Bancarotta fraudolenta, arrestati due imprenditori
Cronaca nera, Prima pagina
21 Febbraio 2019
Apparentemente nullatenenti, ma dall’alto tenore di vita, hanno portato al fallimento una società facendo sparire 6 milioni di euro

Bancarotta fraudolenta, arrestati due imprenditori

Nel corso delle perquisizioni, la Guardia di Finanza ha trovato preziosi, orologi di pregio e alcune dosi di sostanze stupefacenti

La Guardia di Finanza di Torino, al termine di indagini delegate dalla Procura, ha arrestato due imprenditori torinesi, residenti a Leini e San Giorgio Canavese. Apparentemente nullatenenti, ma dall’alto tenore di vita, agli arrestati è stato contestato di aver portato fraudolentemente alla bancarotta una società del Torinese operante nel settore dell’edilizia mediante l’occultamento delle scritture contabili e la distrazione di beni per oltre 6 milioni di euro, investiti in una nuova società operante nel settore delle automobili.

Le indagini dei finanzieri del Gruppo Torino, iniziate nel 2015 e sviluppate anche mediante l’utilizzo di accertamenti bancari, hanno consentito di rilevare che gli arrestati, in concorso con due familiari e un altro imprenditore – a loro volta denunciati a piede libero – oltre ad utilizzare la società come cartiera portandola al fallimento, si sono successivamente avvalsi di due società create ad hoc per proseguire nell’emissione di fatture per operazioni inesistenti per oltre 4 milioni di euro, omettendo di presentare le dichiarazioni fiscali e di versare le imposte.
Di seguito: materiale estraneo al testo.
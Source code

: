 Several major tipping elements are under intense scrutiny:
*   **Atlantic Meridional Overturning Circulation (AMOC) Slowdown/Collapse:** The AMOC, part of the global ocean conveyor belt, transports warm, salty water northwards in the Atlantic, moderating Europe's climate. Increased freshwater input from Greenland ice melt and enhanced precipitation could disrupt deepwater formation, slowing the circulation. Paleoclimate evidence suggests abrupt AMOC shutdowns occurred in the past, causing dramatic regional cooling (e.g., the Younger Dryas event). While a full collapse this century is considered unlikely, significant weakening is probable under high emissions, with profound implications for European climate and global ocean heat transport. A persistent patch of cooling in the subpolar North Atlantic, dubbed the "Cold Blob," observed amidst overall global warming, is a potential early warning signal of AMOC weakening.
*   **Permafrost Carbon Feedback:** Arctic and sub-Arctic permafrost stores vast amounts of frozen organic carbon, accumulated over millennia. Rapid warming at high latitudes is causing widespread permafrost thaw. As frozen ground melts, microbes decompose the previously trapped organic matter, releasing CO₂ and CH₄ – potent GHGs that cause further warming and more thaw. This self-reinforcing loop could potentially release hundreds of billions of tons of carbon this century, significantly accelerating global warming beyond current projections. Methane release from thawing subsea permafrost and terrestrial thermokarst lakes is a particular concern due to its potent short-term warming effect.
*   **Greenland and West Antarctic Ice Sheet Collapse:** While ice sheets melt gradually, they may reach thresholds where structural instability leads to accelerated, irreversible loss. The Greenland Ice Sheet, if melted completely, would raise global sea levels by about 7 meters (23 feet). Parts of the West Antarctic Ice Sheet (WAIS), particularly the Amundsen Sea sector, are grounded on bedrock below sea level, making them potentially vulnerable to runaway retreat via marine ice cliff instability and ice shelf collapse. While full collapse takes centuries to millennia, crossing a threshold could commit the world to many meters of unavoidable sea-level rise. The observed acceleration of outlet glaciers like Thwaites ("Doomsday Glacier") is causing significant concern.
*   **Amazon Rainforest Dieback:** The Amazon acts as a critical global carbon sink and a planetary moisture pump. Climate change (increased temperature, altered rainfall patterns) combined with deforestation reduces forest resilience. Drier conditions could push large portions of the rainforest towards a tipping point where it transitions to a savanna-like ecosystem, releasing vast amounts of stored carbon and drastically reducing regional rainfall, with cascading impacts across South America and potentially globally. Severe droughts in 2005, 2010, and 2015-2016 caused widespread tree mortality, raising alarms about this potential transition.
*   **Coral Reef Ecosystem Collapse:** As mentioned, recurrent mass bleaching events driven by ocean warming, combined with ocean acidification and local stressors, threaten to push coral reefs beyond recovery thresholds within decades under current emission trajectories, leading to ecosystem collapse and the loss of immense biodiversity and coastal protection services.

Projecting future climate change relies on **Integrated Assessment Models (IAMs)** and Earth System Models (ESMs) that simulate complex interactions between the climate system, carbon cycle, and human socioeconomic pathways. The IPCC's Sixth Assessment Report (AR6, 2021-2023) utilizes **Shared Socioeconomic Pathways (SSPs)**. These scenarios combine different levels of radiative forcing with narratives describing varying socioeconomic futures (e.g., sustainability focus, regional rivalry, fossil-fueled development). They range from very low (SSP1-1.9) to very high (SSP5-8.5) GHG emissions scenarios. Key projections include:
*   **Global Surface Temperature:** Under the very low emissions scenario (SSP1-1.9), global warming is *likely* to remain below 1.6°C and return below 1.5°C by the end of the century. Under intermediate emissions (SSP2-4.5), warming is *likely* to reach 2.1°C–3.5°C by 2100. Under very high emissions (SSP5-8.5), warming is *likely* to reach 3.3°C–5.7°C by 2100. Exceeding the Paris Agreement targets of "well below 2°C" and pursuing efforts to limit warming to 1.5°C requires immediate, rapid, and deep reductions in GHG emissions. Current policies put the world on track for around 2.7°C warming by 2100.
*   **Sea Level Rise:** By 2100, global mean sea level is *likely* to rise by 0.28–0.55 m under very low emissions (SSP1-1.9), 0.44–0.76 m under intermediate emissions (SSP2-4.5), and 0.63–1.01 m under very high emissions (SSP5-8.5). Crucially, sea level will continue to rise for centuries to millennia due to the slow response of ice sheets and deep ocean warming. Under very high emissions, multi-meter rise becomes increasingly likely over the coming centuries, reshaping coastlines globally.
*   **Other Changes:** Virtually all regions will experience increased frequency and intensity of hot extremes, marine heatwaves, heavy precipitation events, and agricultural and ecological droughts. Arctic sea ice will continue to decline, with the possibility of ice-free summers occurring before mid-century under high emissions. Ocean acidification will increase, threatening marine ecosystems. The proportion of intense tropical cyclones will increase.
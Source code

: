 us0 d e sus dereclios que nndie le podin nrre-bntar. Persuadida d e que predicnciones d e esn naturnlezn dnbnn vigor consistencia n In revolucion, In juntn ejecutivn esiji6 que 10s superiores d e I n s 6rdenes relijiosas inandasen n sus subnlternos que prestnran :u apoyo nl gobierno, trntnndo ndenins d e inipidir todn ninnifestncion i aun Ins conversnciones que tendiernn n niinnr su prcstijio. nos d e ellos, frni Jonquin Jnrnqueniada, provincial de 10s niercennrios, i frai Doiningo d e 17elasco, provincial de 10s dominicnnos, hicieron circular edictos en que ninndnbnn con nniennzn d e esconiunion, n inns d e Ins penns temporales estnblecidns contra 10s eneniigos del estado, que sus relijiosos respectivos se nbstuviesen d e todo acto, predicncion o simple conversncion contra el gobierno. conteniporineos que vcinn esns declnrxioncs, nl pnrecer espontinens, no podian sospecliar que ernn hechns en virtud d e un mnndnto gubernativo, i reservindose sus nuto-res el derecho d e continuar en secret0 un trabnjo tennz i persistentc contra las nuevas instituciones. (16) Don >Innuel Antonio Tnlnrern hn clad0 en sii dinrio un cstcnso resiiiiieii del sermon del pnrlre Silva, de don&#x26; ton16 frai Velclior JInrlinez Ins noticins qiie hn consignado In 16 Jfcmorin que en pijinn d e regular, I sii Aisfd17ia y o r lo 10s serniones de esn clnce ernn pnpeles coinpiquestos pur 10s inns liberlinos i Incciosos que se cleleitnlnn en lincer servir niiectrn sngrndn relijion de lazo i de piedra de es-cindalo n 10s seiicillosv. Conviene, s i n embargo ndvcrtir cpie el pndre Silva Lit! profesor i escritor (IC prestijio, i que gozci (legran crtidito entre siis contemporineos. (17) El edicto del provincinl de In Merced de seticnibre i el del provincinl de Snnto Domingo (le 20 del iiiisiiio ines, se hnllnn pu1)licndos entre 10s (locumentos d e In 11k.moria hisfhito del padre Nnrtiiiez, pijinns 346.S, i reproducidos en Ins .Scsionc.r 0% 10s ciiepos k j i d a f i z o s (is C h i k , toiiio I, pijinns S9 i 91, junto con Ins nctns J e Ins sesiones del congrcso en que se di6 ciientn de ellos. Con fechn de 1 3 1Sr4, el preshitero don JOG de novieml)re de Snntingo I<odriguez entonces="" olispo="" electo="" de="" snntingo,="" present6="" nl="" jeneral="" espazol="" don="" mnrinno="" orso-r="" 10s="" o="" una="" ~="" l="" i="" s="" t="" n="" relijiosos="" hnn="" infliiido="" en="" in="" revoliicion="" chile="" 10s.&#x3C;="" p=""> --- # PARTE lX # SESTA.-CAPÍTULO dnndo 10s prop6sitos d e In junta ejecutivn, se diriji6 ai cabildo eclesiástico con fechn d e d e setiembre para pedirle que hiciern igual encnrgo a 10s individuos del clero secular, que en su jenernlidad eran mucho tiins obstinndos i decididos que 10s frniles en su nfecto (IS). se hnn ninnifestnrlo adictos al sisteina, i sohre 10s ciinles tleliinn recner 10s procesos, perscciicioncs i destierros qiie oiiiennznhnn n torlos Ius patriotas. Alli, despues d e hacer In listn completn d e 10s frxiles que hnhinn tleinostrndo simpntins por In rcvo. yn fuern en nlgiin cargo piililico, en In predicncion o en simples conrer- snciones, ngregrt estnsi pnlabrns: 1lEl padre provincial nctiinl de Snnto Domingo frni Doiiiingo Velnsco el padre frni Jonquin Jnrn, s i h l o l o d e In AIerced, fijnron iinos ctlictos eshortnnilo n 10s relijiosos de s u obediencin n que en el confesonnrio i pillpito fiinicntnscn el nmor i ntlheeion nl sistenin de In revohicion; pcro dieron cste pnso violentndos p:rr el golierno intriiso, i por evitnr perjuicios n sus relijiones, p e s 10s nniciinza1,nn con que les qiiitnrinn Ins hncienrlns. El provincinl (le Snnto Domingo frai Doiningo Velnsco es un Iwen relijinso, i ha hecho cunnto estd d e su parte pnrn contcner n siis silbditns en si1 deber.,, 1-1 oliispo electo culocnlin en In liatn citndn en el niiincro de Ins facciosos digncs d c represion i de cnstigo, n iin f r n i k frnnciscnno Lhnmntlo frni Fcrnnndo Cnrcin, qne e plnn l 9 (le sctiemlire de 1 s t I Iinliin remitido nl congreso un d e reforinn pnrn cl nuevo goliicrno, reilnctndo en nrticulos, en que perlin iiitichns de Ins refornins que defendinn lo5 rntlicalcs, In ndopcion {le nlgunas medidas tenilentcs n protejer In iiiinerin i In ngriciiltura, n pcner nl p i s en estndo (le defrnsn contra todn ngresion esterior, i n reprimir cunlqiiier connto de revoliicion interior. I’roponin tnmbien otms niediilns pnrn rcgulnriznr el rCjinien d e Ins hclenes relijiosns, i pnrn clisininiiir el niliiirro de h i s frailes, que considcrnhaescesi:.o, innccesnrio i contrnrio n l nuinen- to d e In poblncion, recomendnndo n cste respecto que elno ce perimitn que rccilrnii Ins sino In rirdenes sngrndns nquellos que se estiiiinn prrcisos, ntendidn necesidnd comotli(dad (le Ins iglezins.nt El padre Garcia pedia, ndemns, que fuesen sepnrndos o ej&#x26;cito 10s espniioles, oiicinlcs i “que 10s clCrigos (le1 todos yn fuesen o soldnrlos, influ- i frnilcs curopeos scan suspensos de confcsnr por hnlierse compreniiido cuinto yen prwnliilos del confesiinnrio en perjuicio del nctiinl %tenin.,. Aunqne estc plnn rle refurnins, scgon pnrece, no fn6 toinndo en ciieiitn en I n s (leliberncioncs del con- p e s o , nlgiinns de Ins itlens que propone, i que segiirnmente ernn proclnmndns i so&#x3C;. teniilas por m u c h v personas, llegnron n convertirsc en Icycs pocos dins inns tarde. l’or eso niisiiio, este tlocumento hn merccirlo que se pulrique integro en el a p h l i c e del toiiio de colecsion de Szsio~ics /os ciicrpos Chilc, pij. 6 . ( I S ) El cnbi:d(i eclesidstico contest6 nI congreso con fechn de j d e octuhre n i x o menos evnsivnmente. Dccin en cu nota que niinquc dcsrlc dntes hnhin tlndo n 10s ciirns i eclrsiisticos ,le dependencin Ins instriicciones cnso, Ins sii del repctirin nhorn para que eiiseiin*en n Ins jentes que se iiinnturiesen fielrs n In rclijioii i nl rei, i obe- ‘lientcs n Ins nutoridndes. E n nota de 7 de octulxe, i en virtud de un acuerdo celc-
Sono inoltre stati eseguiti accertamenti fiscali nei confronti delle società clienti che hanno utilizzato le fatture per operazioni inesistenti, ai quali è stato contestato il reato di dichiarazione fraudolenta. Nel corso delle perquisizioni all’interno delle abitazioni di uno degli arrestati, i finanzieri hanno rinvenuto preziosi, orologi di pregio nonché alcune dosi di sostanze stupefacenti. Quello scoperto dai finanzieri di Torino è un giro milionario di rapporti fittizi tra “stretti congiunti”, con lo scopo di arricchirsi utilizzando risorse sottratte alla collettività.